Much of the dead-end debate has revolved around the Supplementary Nutrition Assistance Program (SNAP), or food stamps. Earlier versions of the bill included cuts to the food stamp program, generally proposed by Republicans and shot down by Democrats. But the GOP's most recent strategy—to completely remove SNAP from the House's iteration of the farm bill—was received with incredible hostility from House Democrats. Though no Democrats voted for the bill, it managed to pass in a vote of 216 to 208 after hours of bitter arguing and stalling from Democratic representatives.

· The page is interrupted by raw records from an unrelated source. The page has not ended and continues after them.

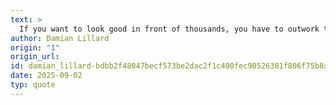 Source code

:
 ```yaml
---
text: >
  If you want to look good in front of thousands, you have to outwork thousands in front of nobody.
author: Damian Lillard
origin: "1"
origin_url: 
id: damian_lillard-bdbb2f48047becf573be2dac2f1c400fec90526381f806f75b8aa8f83632d297
date: 2025-09-02
typ: quote
---
```


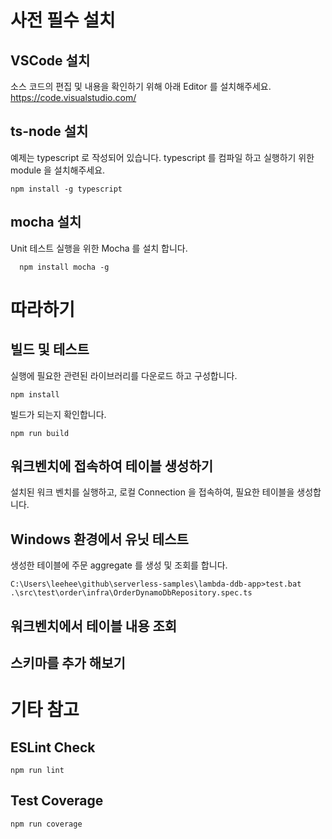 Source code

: # 사전 필수 설치

## VSCode 설치
소스 코드의 편집 및 내용을 확인하기 위해 아래 Editor 를 설치해주세요.  
https://code.visualstudio.com/

## ts-node 설치
예제는 typescript 로 작성되어 있습니다. typescript 를 컴파일 하고 실행하기 위한 module 을 설치해주세요.
```
npm install -g typescript
```

## mocha 설치
Unit 테스트 실행을 위한 Mocha 를 설치 합니다.
```
  npm install mocha -g
```

# 따라하기
## 빌드 및 테스트
실행에 필요한 관련된 라이브러리를 다운로드 하고 구성합니다.
```
npm install
```  
빌드가 되는지 확인합니다.
```
npm run build
```

## 워크벤치에 접속하여 테이블 생성하기
설치된 워크 벤치를 실행하고, 로컬 Connection 을 접속하여, 필요한 테이블을 생성합니다.

## Windows 환경에서 유닛 테스트 
생성한 테이블에 주문 aggregate 를 생성 및 조회를 합니다.

```
C:\Users\leehee\github\serverless-samples\lambda-ddb-app>test.bat .\src\test\order\infra\OrderDynamoDbRepository.spec.ts
```

## 워크벤치에서 테이블 내용 조회


## 스키마를 추가 해보기



# 기타 참고
## ESLint Check
```npm run lint```

## Test Coverage
```npm run coverage```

This bill marks the first time that food stamps have been separated from the general agricultural programs of the farm bill since 1973. A coalition of over 500 conservation, rural development, agriculture, finance, and crop insurance companies and organizations signed on to a statement written by the National Farmer's Union deriding the House's version of the bill. Other important voices in the food movement, such as Joel Berg of the New York City Coalition Against Hunger and Senator Debbie Stabenow (D-MI), the Chairwoman of the Senate Agriculture Committee, have spoken out against the SNAP-free bill.
So why is this issue important to such a broad base of food and agriculture advocates? The major point being reiterated across the board is that a divided farm bill, as articulated in the National Farmers Union's statement, "Would effectively undermine the long-standing bipartisan coalition of rural and urban members that have traditionally supported passage of a unified bill." Many voices are speaking out against a farm bill that seems to support separate legislative processes for food stamp recipients and agricultural support recipients. Many Democratic politicians have also expressed fear that a separated bill would lead to more dramatic cuts in the food stamp program in the long run, given the cuts that Republican representatives proposed in earlier iterations of this debate.
All in all, the farm bill is a mess. Politicking and anger have interrupted the typically bipartisan and straightforward passage of this crucially important piece of legislation. Hopefully the next piece we write about the farm bill will announce its passage—and the significantly easier sleep of millions of Americans who depend on the bill for their daily meals.